His finance ministry Bruno Le Maire presented an assessment of France’s industrial difficulties on Tuesday and set out a new direction for policy that aims to deliver full employment by 2025. That could include deeper tax cuts for businesses and a new economic reform bill in the fall of 2020.

The “productive pact” will be developed in the next six months in consultations with unions, businesses, lawmakers and the public.

“We’ve done lots of things in the last two years but now we need to shift gears,” Le Maire said.

Macron was elected in 2017 promising to rip up the rule book of the French economy to make it more competitive and less reliant on the state. But after a flurry of reforms to overhaul labor laws, education and corporate taxes, the Yellow Vest protests last year forced the centrist leader to shift to spending billions to boost incomes of workers.

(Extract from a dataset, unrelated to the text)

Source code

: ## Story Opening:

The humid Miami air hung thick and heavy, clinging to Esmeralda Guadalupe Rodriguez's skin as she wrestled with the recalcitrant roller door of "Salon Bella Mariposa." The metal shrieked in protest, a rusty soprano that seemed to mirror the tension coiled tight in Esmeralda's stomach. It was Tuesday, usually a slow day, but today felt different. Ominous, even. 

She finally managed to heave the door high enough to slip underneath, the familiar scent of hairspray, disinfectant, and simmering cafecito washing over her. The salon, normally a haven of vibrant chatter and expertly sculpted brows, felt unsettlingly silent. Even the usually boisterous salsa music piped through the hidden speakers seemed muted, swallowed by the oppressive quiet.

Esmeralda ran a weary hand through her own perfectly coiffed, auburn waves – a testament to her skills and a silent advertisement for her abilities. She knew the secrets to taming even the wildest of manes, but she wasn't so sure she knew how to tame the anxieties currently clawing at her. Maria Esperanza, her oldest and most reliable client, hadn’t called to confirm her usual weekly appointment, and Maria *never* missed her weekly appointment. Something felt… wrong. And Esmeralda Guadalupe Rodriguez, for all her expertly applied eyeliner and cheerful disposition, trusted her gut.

The “productive pact” marks a return to emphasizing supply side reforms that France’s European partners have for years called for Paris to pursue with more vigor.

“It’s our own fault: we made a collective choice 20 years ago to favor consumption over production,” Le Maire said.

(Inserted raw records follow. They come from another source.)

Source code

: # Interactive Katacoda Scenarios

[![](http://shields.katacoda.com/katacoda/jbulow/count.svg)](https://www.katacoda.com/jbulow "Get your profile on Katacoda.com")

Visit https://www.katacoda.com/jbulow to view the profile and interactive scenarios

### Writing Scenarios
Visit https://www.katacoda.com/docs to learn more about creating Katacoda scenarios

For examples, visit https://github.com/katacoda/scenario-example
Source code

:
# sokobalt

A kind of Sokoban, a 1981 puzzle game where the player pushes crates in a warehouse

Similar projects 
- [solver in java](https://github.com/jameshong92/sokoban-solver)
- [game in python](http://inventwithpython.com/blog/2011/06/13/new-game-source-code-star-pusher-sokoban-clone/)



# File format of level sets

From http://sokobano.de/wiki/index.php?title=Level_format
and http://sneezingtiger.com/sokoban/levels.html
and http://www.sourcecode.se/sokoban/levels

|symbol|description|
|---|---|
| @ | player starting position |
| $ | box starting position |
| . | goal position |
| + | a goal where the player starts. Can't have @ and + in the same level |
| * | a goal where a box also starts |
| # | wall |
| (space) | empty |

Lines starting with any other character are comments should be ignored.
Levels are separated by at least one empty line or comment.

France has lost one million industrial jobs in 10 years and the share of industry in the economy has fallen to under 12% from nearly 17% two decades ago. German industry, meanwhile, accounts for around 23% of the country’s economic output.

It’s not the first time the French government has attempted to force through industrial change. Macron’s predecessor Francois Hollande even named a minister -- leftist firebrand Arnaud Montebourg -- in charge of the economy and a “productive recovery.” Montebourg’s spendthrift plans eventually saw him fired from the ministry and replaced by Macron.

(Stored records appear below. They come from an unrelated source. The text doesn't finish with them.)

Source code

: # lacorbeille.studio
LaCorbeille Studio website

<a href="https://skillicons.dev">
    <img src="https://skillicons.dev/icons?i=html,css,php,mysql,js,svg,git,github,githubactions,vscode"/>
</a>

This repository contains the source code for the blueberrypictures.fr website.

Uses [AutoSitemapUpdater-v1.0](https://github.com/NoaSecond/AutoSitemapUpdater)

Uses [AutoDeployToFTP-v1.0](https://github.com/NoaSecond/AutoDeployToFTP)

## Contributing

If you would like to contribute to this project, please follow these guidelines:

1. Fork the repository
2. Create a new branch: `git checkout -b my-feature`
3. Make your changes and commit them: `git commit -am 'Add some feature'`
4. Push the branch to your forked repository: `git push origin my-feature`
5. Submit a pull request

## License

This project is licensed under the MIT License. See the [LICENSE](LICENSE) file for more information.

Macron’s plan will focus on five areas: digital, innovation, industry, energy, and agriculture and food.

Le Marie said it must address France’s underlying problems that people do not work enough, industry is too heavily taxed, and there is a mismatch between the needs of business and skills and research. The pact should also aim to reduce the carbon footprint of French production and the government will review state export guarantees for heavy industry like shipbuilding, he said.

The finance minister said French industry also needs more financing and long-term investment plans could be combined with state-run innovation funds. Still, he also said France could consider strengthening rules on foreign investment to avoid start-ups being bought before they can grow.

The government may face a variety of difficulties. For a start, cutting taxes on production -- which are more than twice the EU average in France -- is a thorny issue as local authorities depend on the revenues for their budgets. Le Maire said the state could propose tax cuts for businesses that invest in research, but he acknowledged such moves would need approval during consultations.

“I’d rather take six months and try to get a coherent result than rush into it,” Le Maire said.